Conversations in a fashion metaverse
Imagine: social distancing restrictions are over. It’s safe(r) to go out again! For once, after a long, grueling era of pandemic stress, you make plans to go out to a special public event. It hasn’t happened for the longest time. Clearly, this is a cause for celebration and what else to mark the occasion than to dress yourself up a little?
You reach for your phone and virtually try on some shoes to match the outfit you’ve been eagerly waiting to wear. It’s so much easier slip on that little number and swipe through AR filters that cover your feet with different shoe styles from the comfort of your own home rather than make the long trek to the store. Is that the future of fashion? No, in fact, that’s the present.

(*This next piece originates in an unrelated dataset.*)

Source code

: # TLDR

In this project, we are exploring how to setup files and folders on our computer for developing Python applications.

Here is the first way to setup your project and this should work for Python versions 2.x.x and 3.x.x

Luxury retailers are no strangers to high tech. From virtual reality fashion shows where it seems like the clothes are walking themselves down the runway to digital clothes you can buy but never actually touch, fashion has the potential to bring far off tech closer into an everyday reality.
At present, voice commerce has yet to really take off. The technology is product of a revolution of the past, but its implementation is still pending a revolution of the future. Out of all voice-based orders, shopping for clothes via a voice assistant only accounts for 8% of orders. Which means, if you’d like to talk to someone about the kind of clothes you’re buying without doing the in-person retail experience, your only option is to message a chatbot.
The first notable chatbot of its kind was the 2016 Facebook Messenger bot by the American brand Tommy Hilfiger (which appears to no longer be in operation, see image). The TMY.GRL chatbot experience provided a way for customers to directly interact with the brand and receive personalized recommendations based on their style preferences, handling slot values like “sporty” and “classic cool”. Many other brands followed suit, shedding the skin of bland customer-service oriented bots to instead allow multi-service automation, emojis included.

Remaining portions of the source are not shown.